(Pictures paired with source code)
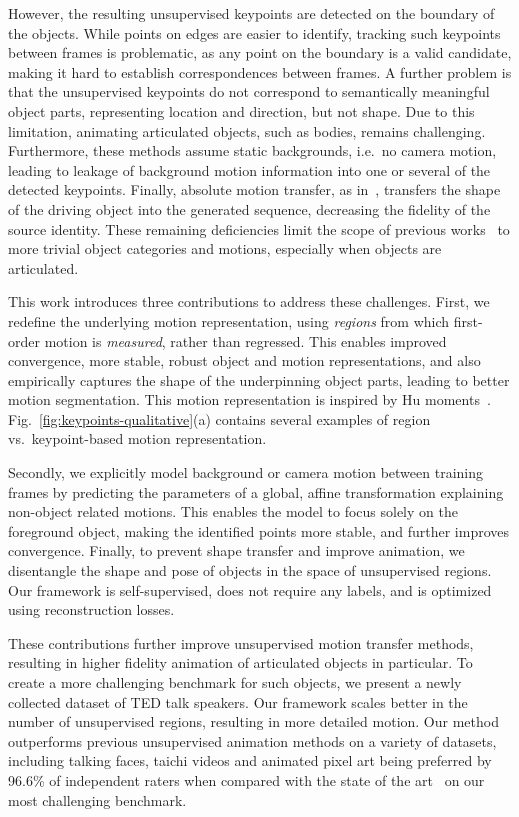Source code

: \documentclass[final]{cvpr}
\begin{document}
However, the resulting unsupervised keypoints are detected on the boundary of the objects. While points on edges are easier to identify, tracking such keypoints between frames is problematic, as any point on the boundary is a valid candidate, making it hard to establish correspondences between frames. A further problem is that the unsupervised keypoints do not correspond to semantically meaningful object parts, representing location and direction, but not shape. Due to this limitation, animating articulated objects, such as bodies, remains challenging. Furthermore, these methods assume static backgrounds, i.e.\ no camera motion, leading to leakage of background motion information into one or several of the detected keypoints. Finally, absolute motion transfer, as in~\cite{fomm}, transfers the shape of the driving object into the generated sequence, decreasing the fidelity of the source identity.
These remaining deficiencies limit the scope of previous works~\cite{fomm,siarohin2018animating} to more trivial object categories and motions, especially when objects are articulated.

This work introduces three contributions to address these challenges. First, we redefine the underlying motion representation, using \emph{regions} from which first-order motion is \emph{measured}, rather than regressed. This enables improved convergence, more stable, robust object and motion representations, and also empirically captures the shape of the underpinning object parts, leading to better motion segmentation. This motion representation is inspired by Hu moments~\cite{davis1997representation}.
Fig.~\ref{fig:keypoints-qualitative}(a) contains several examples of region vs.\ keypoint-based motion representation.

Secondly, we explicitly model background or camera motion between training frames by predicting the parameters of a global, affine transformation explaining non-object related motions. This enables the model to focus solely on the foreground object, making the identified points more stable, and further improves convergence.
Finally, to prevent shape transfer and improve animation, we disentangle the shape and pose of objects in the space of unsupervised regions. Our framework is self-supervised, does not require any labels, and is optimized using reconstruction losses.

These contributions further improve unsupervised motion transfer methods, resulting in higher fidelity animation of articulated objects in particular. To create a more challenging benchmark for such objects, we present a newly collected dataset of TED talk speakers. Our framework scales better in the number of unsupervised regions, resulting in more detailed motion. Our method outperforms previous unsupervised animation methods on a variety of datasets, including talking faces, taichi videos and animated pixel art being preferred by 96.6\% of independent raters when compared with the state of the art~\cite{fomm} on our most challenging benchmark.
\vspace{-0.2cm}
\end{document}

* [Activity] Check each line in the data for the word "convergence", then report only how many lines contain it.

* [Reply] 2